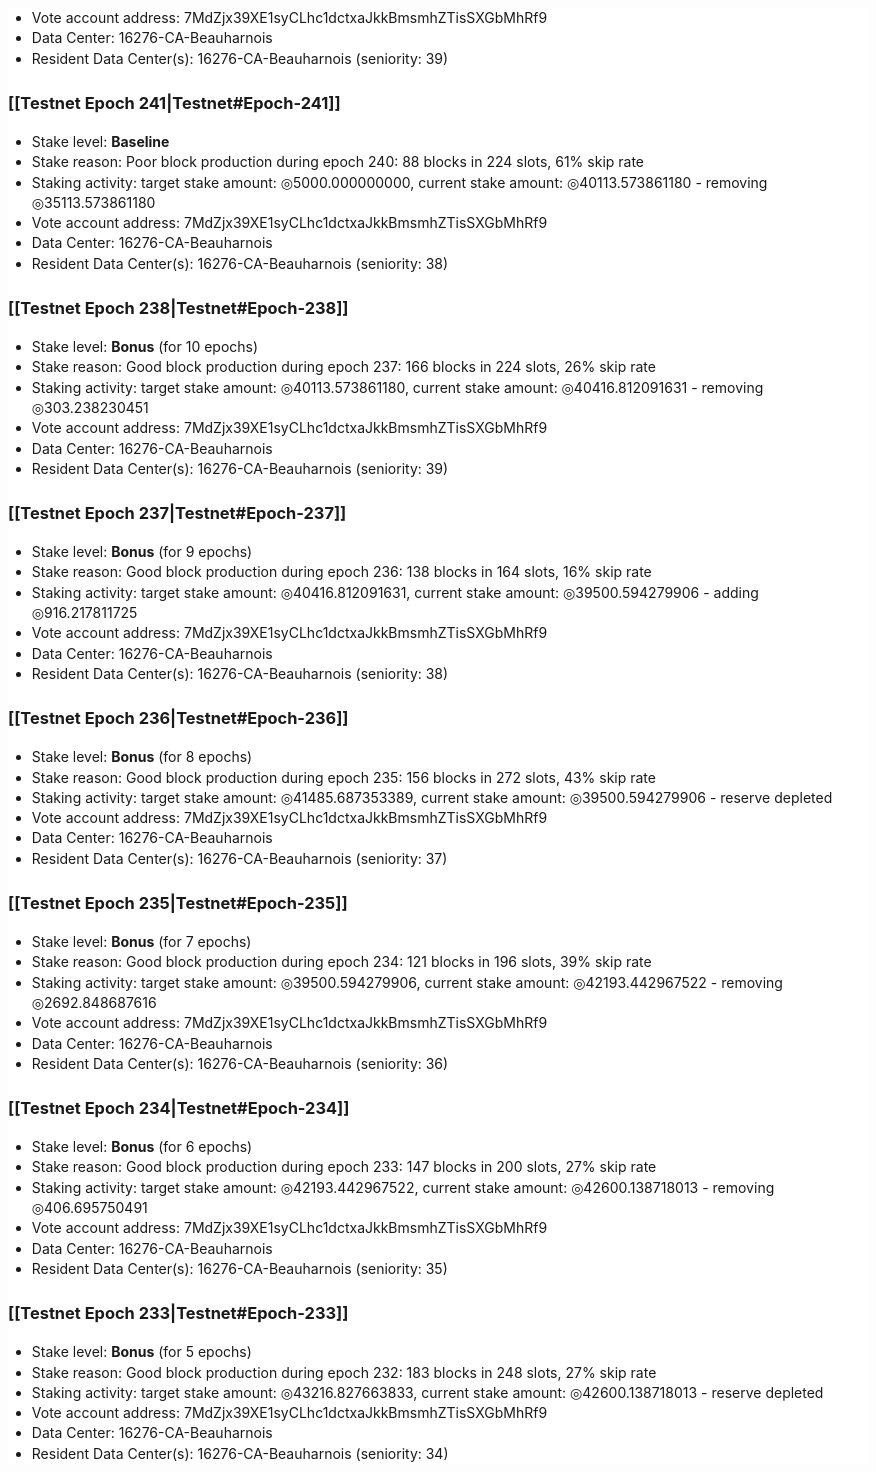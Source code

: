 * Vote account address: 7MdZjx39XE1syCLhc1dctxaJkkBmsmhZTisSXGbMhRf9
* Data Center: 16276-CA-Beauharnois
* Resident Data Center(s): 16276-CA-Beauharnois (seniority: 39)
### [[Testnet Epoch 241|Testnet#Epoch-241]]
* Stake level: **Baseline**
* Stake reason: Poor block production during epoch 240: 88 blocks in 224 slots, 61% skip rate
* Staking activity: target stake amount: ◎5000.000000000, current stake amount: ◎40113.573861180 - removing ◎35113.573861180
* Vote account address: 7MdZjx39XE1syCLhc1dctxaJkkBmsmhZTisSXGbMhRf9
* Data Center: 16276-CA-Beauharnois
* Resident Data Center(s): 16276-CA-Beauharnois (seniority: 38)
### [[Testnet Epoch 238|Testnet#Epoch-238]]
* Stake level: **Bonus** (for 10 epochs)
* Stake reason: Good block production during epoch 237: 166 blocks in 224 slots, 26% skip rate
* Staking activity: target stake amount: ◎40113.573861180, current stake amount: ◎40416.812091631 - removing ◎303.238230451
* Vote account address: 7MdZjx39XE1syCLhc1dctxaJkkBmsmhZTisSXGbMhRf9
* Data Center: 16276-CA-Beauharnois
* Resident Data Center(s): 16276-CA-Beauharnois (seniority: 39)
### [[Testnet Epoch 237|Testnet#Epoch-237]]
* Stake level: **Bonus** (for 9 epochs)
* Stake reason: Good block production during epoch 236: 138 blocks in 164 slots, 16% skip rate
* Staking activity: target stake amount: ◎40416.812091631, current stake amount: ◎39500.594279906 - adding ◎916.217811725
* Vote account address: 7MdZjx39XE1syCLhc1dctxaJkkBmsmhZTisSXGbMhRf9
* Data Center: 16276-CA-Beauharnois
* Resident Data Center(s): 16276-CA-Beauharnois (seniority: 38)
### [[Testnet Epoch 236|Testnet#Epoch-236]]
* Stake level: **Bonus** (for 8 epochs)
* Stake reason: Good block production during epoch 235: 156 blocks in 272 slots, 43% skip rate
* Staking activity: target stake amount: ◎41485.687353389, current stake amount: ◎39500.594279906 - reserve depleted
* Vote account address: 7MdZjx39XE1syCLhc1dctxaJkkBmsmhZTisSXGbMhRf9
* Data Center: 16276-CA-Beauharnois
* Resident Data Center(s): 16276-CA-Beauharnois (seniority: 37)
### [[Testnet Epoch 235|Testnet#Epoch-235]]
* Stake level: **Bonus** (for 7 epochs)
* Stake reason: Good block production during epoch 234: 121 blocks in 196 slots, 39% skip rate
* Staking activity: target stake amount: ◎39500.594279906, current stake amount: ◎42193.442967522 - removing ◎2692.848687616
* Vote account address: 7MdZjx39XE1syCLhc1dctxaJkkBmsmhZTisSXGbMhRf9
* Data Center: 16276-CA-Beauharnois
* Resident Data Center(s): 16276-CA-Beauharnois (seniority: 36)
### [[Testnet Epoch 234|Testnet#Epoch-234]]
* Stake level: **Bonus** (for 6 epochs)
* Stake reason: Good block production during epoch 233: 147 blocks in 200 slots, 27% skip rate
* Staking activity: target stake amount: ◎42193.442967522, current stake amount: ◎42600.138718013 - removing ◎406.695750491
* Vote account address: 7MdZjx39XE1syCLhc1dctxaJkkBmsmhZTisSXGbMhRf9
* Data Center: 16276-CA-Beauharnois
* Resident Data Center(s): 16276-CA-Beauharnois (seniority: 35)
### [[Testnet Epoch 233|Testnet#Epoch-233]]
* Stake level: **Bonus** (for 5 epochs)
* Stake reason: Good block production during epoch 232: 183 blocks in 248 slots, 27% skip rate
* Staking activity: target stake amount: ◎43216.827663833, current stake amount: ◎42600.138718013 - reserve depleted
* Vote account address: 7MdZjx39XE1syCLhc1dctxaJkkBmsmhZTisSXGbMhRf9
* Data Center: 16276-CA-Beauharnois
* Resident Data Center(s): 16276-CA-Beauharnois (seniority: 34)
··········
» **PROBLEM STATEMENT**
Keeping both end lines, retype exactly the lines from the first line of the material through the line that contains "39% skip rate", but not the pictures.

» **OUTPUT BELOW**
Source code

: * Vote account address: 7MdZjx39XE1syCLhc1dctxaJkkBmsmhZTisSXGbMhRf9
* Data Center: 16276-CA-Beauharnois
* Resident Data Center(s): 16276-CA-Beauharnois (seniority: 39)
### [[Testnet Epoch 241|Testnet#Epoch-241]]
* Stake level: **Baseline**
* Stake reason: Poor block production during epoch 240: 88 blocks in 224 slots, 61% skip rate
* Staking activity: target stake amount: ◎5000.000000000, current stake amount: ◎40113.573861180 - removing ◎35113.573861180
* Vote account address: 7MdZjx39XE1syCLhc1dctxaJkkBmsmhZTisSXGbMhRf9
* Data Center: 16276-CA-Beauharnois
* Resident Data Center(s): 16276-CA-Beauharnois (seniority: 38)
### [[Testnet Epoch 238|Testnet#Epoch-238]]
* Stake level: **Bonus** (for 10 epochs)
* Stake reason: Good block production during epoch 237: 166 blocks in 224 slots, 26% skip rate
* Staking activity: target stake amount: ◎40113.573861180, current stake amount: ◎40416.812091631 - removing ◎303.238230451
* Vote account address: 7MdZjx39XE1syCLhc1dctxaJkkBmsmhZTisSXGbMhRf9
* Data Center: 16276-CA-Beauharnois
* Resident Data Center(s): 16276-CA-Beauharnois (seniority: 39)
### [[Testnet Epoch 237|Testnet#Epoch-237]]
* Stake level: **Bonus** (for 9 epochs)
* Stake reason: Good block production during epoch 236: 138 blocks in 164 slots, 16% skip rate
* Staking activity: target stake amount: ◎40416.812091631, current stake amount: ◎39500.594279906 - adding ◎916.217811725
* Vote account address: 7MdZjx39XE1syCLhc1dctxaJkkBmsmhZTisSXGbMhRf9
* Data Center: 16276-CA-Beauharnois
* Resident Data Center(s): 16276-CA-Beauharnois (seniority: 38)
### [[Testnet Epoch 236|Testnet#Epoch-236]]
* Stake level: **Bonus** (for 8 epochs)
* Stake reason: Good block production during epoch 235: 156 blocks in 272 slots, 43% skip rate
* Staking activity: target stake amount: ◎41485.687353389, current stake amount: ◎39500.594279906 - reserve depleted
* Vote account address: 7MdZjx39XE1syCLhc1dctxaJkkBmsmhZTisSXGbMhRf9
* Data Center: 16276-CA-Beauharnois
* Resident Data Center(s): 16276-CA-Beauharnois (seniority: 37)
### [[Testnet Epoch 235|Testnet#Epoch-235]]
* Stake level: **Bonus** (for 7 epochs)
* Stake reason: Good block production during epoch 234: 121 blocks in 196 slots, 39% skip rate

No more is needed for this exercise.